Бека с удивлением слушал эту странную историю. Еще не успел закончить свою исповедь грабивший собственное имущество вор, как в его голове окончательно сложилось решение. Это решение в его душе готовилось давно, с того самого утра, когда он получил свободу, но до сих пор оно было окутано туманом. И этот туман окончательно развеялся сейчас, когда он услышал эту страшную историю. Он даже не посмотрел на противника и не вспомнил о богатстве, лежавшем на столе, встал, отбросил в сторону нож и молча вышел из дома.


На следующий день Бека появился на главной площади города, где обычно выставляли рабов на продажу, и стал перед работорговцем. Последний, и так находясь в плохом расположении духа из–за малочисленности клиентов, с подозрением оглядел стоявшего перед собой оборванца.


– Что ты здесь стал, убирайся отсюда, людей пугаешь – при этих словах раздраженный торговец потянулся за плетью.


– Потерпите немного, уважаемый, у меня к вам деловое предложение.


– Не отвлекай, говори  побыстрей, что надо?


– Я предлагаю вам товар на продажу. Весь выигрыш ваш, для себя ничего не прошу.


– А где товар? Молодой, мужчина или женщина? Если старик или больной, зря суешь, все равно не продам. Проклятое время, даже рабы потеряли свою цену!


– Товар этот, я сам, – лично. Как видите, я не старик и не больной, и работать могу.


– Ты? – Работорговец сейчас только впервые оглядел Беку оценивающим взглядом. На больного ты и вправду не похож, хотя довольно поистрепался. Не жалко тебе отказаться от свободы?


– Не жалко.


– Что, голод измучил? Очень хорошо понимаю тебя. Вот, встань на тот камень и не двигайся. Может кому-то и смогу всунуть тебя, – при этих словах торговец оглянулся вокруг, достал из стола сосуд, наполненный маслом, и протянул Беке.

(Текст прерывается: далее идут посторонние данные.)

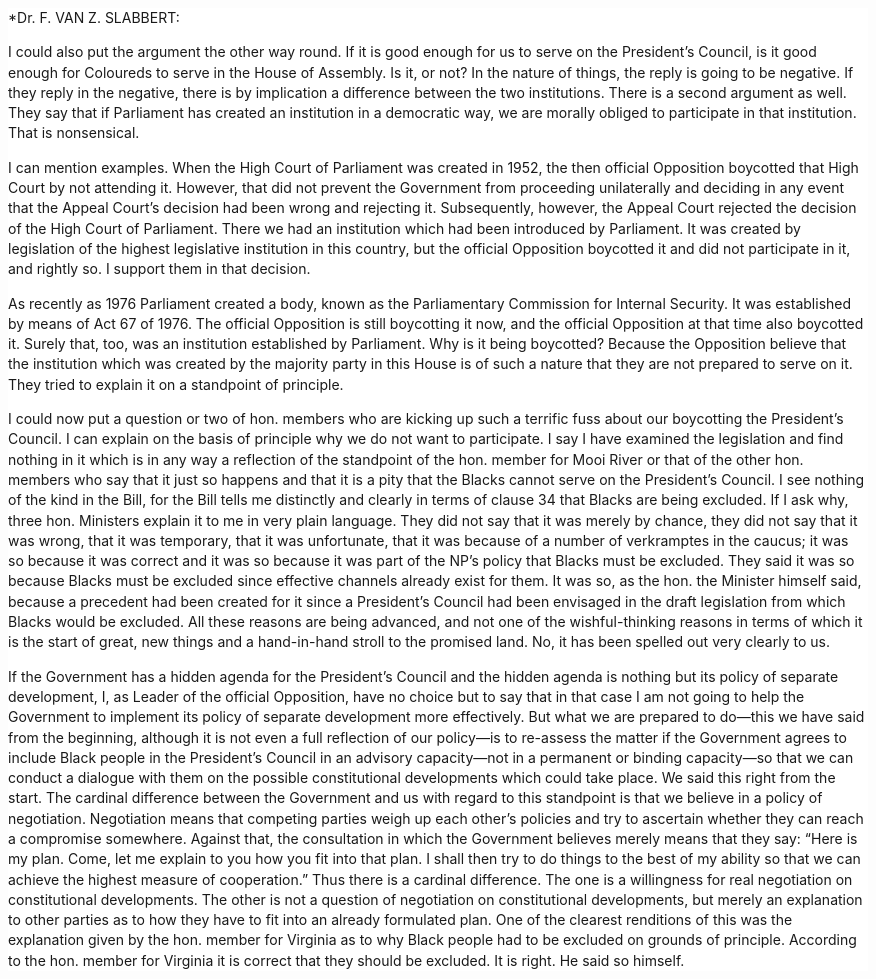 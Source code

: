 <speech by="#slabbert">

<from>*Dr. <person refersTo="hansard_za">F. VAN Z. SLABBERT</person>:</from>

<p>I could also put the argument the other way round. If it is good enough for us to serve on the President&#x2019;s Council, is it good enough for Coloureds to serve in the House of Assembly. Is it, or not? In the nature of things, the reply is going to be negative. If they reply in the negative, there is by implication a difference between the two institutions. There is a second argument as well. They say that if Parliament has created an institution in a democratic way, we are morally obliged to participate in that institution. That is nonsensical.</p>

<p>I can mention examples. When the High Court of Parliament was created in 1952, the then official Opposition boycotted that High Court by not attending it. However, that did not prevent the Government from proceeding unilaterally and deciding in any event that the Appeal Court&#x2019;s decision had been <span class="col_8837-8838" refersTo="page_1151"/>wrong and rejecting it. Subsequently, however, the Appeal Court rejected the decision of the High Court of Parliament. There we had an institution which had been introduced by Parliament. It was created by legislation of the highest legislative institution in this country, but the official Opposition boycotted it and did not participate in it, and rightly so. I support them in that decision.</p>

<p>As recently as 1976 Parliament created a body, known as the Parliamentary Commission for Internal Security. It was established by means of Act 67 of 1976. The official Opposition is still boycotting it now, and the official Opposition at that time also boycotted it. Surely that, too, was an institution established by Parliament. Why is it being boycotted? Because the Opposition believe that the institution which was created by the majority party in this House is of such a nature that they are not prepared to serve on it. They tried to explain it on a standpoint of principle.</p>

<p>I could now put a question or two of hon. members who are kicking up such a terrific fuss about our boycotting the President&#x2019;s Council. I can explain on the basis of principle why we do not want to participate. I say I have examined the legislation and find nothing in it which is in any way a reflection of the standpoint of the hon. member for Mooi River or that of the other hon. members who say that it just so happens and that it is a pity that the Blacks cannot serve on the President&#x2019;s Council. I see nothing of the kind in the Bill, for the Bill tells me distinctly and clearly in terms of clause 34 that Blacks are being excluded. If I ask why, three hon. Ministers explain it to me in very plain language. They did not say that it was merely by chance, they did not say that it was wrong, that it was temporary, that it was unfortunate, that it was because of a number of verkramptes in the caucus; it was so because it was correct and it was so because it was part of the NP&#x2019;s policy that Blacks must be excluded. They said it was so because Blacks must be excluded since effective channels already exist for them. It was so, as the hon. the Minister himself said, because a precedent had been created for it since a President&#x2019;s Council had been envisaged in the draft legislation from which Blacks would be excluded. All these reasons are being advanced, and not one of the wishful-thinking reasons in terms of which it is the start of great, new things and a hand-in-hand stroll to the promised land. No, it has been spelled out very clearly to us.</p>

<p>If the Government has a hidden agenda for the President&#x2019;s Council and the hidden agenda is nothing but its policy of separate development, I, as Leader of the official Opposition, have no choice but to say that in that case I am not going to help the Government to implement its policy of separate development more effectively. But what we are prepared to do&#x2014;this we have said from the beginning, although it is not even a full reflection of our policy&#x2014;is to re-assess the matter if the Government agrees to include Black people in the President&#x2019;s Council in an advisory capacity&#x2014;not in a permanent or binding capacity&#x2014;so that we can conduct a dialogue with them on the possible constitutional developments which could take place. We said this right from the start. The cardinal difference between the Government and us with regard to this standpoint is that we believe in a policy of negotiation. Negotiation means that competing parties weigh up each other&#x2019;s policies and try to ascertain whether they can reach a compromise somewhere. Against that, the consultation in which the Government believes merely means that they say: &#x201C;Here is my plan. Come, let me explain to you how you fit into that plan. I shall then try to do things to the best of my ability so that we can achieve the highest measure of cooperation.&#x201D; Thus there is a cardinal difference. The one is a willingness for real negotiation on constitutional developments. The other is not a question of negotiation on constitutional developments, but merely an explanation to other parties as to how they have to fit into an already formulated plan. One of the clearest renditions of this was the explanation given by the hon. member for Virginia as to why Black people had to be excluded on grounds of principle. According to the hon. member for Virginia it is correct that they should be excluded. It is right. He said so himself.</p>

– Маслом намажь все тело, чтобы оно блестело, как зеркало. Эти лохмотья сними, только покупателей отпугиваешь. И старайся выглядеть веселым и довольным. Посмотрим, что из этого выйдет.

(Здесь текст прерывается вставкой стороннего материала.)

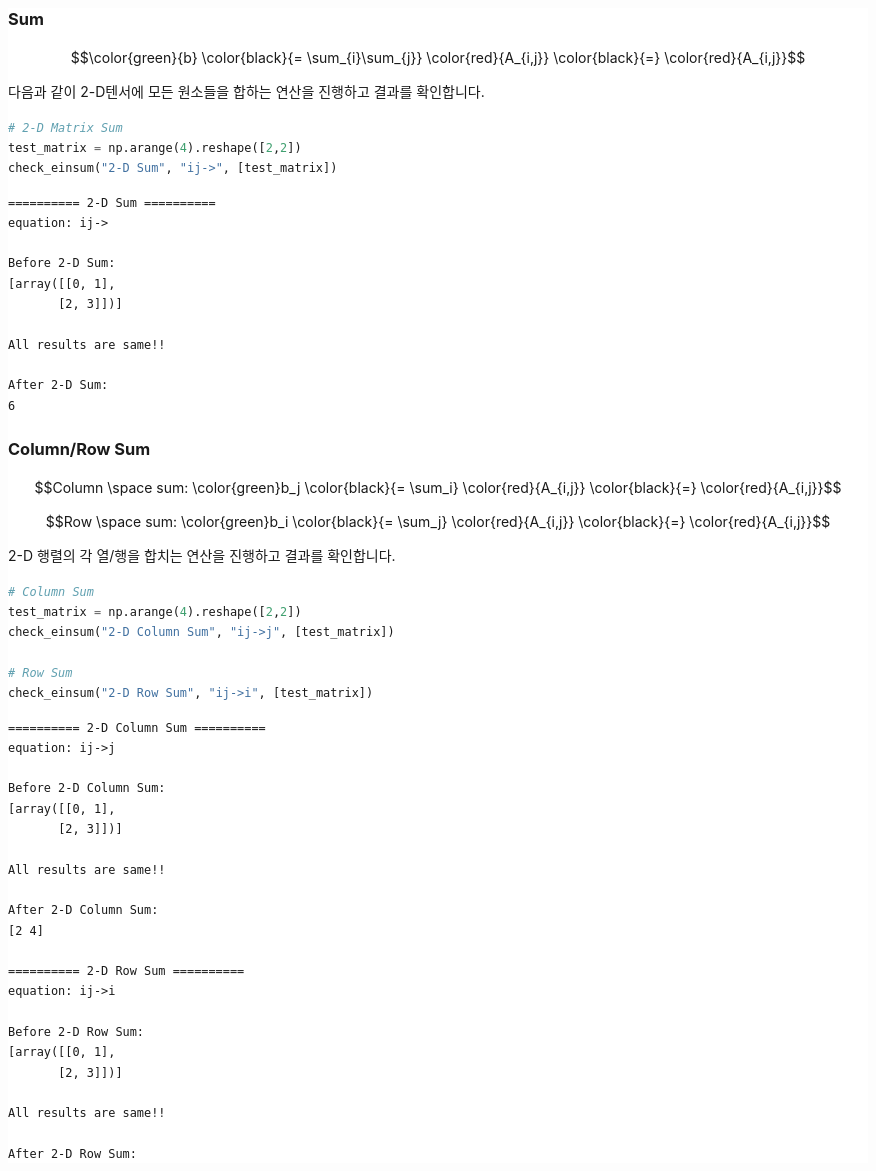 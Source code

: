 ### Sum

$$\color{green}{b} \color{black}{= \sum_{i}\sum_{j}} \color{red}{A_{i,j}} \color{black}{=} \color{red}{A_{i,j}}$$

다음과 같이 2-D텐서에 모든 원소들을 합하는 연산을 진행하고 결과를 확인합니다.

```python
# 2-D Matrix Sum
test_matrix = np.arange(4).reshape([2,2])
check_einsum("2-D Sum", "ij->", [test_matrix])
```
```
========== 2-D Sum ==========
equation: ij->

Before 2-D Sum:
[array([[0, 1],
       [2, 3]])]

All results are same!!

After 2-D Sum:
6
```

### Column/Row Sum

$$Column \space sum: \color{green}b_j \color{black}{= \sum_i} \color{red}{A_{i,j}} \color{black}{=} \color{red}{A_{i,j}}$$

$$Row \space sum: \color{green}b_i \color{black}{= \sum_j} \color{red}{A_{i,j}} \color{black}{=} \color{red}{A_{i,j}}$$

2-D 행렬의 각 열/행을 합치는 연산을 진행하고 결과를 확인합니다.

```python
# Column Sum
test_matrix = np.arange(4).reshape([2,2])
check_einsum("2-D Column Sum", "ij->j", [test_matrix])

# Row Sum
check_einsum("2-D Row Sum", "ij->i", [test_matrix])
```
```
========== 2-D Column Sum ==========
equation: ij->j

Before 2-D Column Sum:
[array([[0, 1],
       [2, 3]])]

All results are same!!

After 2-D Column Sum:
[2 4]

========== 2-D Row Sum ==========
equation: ij->i

Before 2-D Row Sum:
[array([[0, 1],
       [2, 3]])]

All results are same!!

After 2-D Row Sum:
```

Бека покорно залез на камень, снял с себя одежду и намазал маслом тело. Была уже поздняя осень, и от мороза на оголенном теле выступили мурашки. Но наш герой даже не замечал этого холода. Голый и обмасленный, он с надеждой и просьбой ловил равнодушные взгляды ходивших по торговым рядам клиентов. И ему даже не приходило в голову, что с ним случилось самое великое несчастье, какое может произойти с человеком в течение его жизни. Бека собственной волей отказывался от приобретенной свободы, от той свободы, о которой мечтал всю свою жизнь. А вокруг даже не было никого, кто желал бы овладеть отвергнутой им свободой.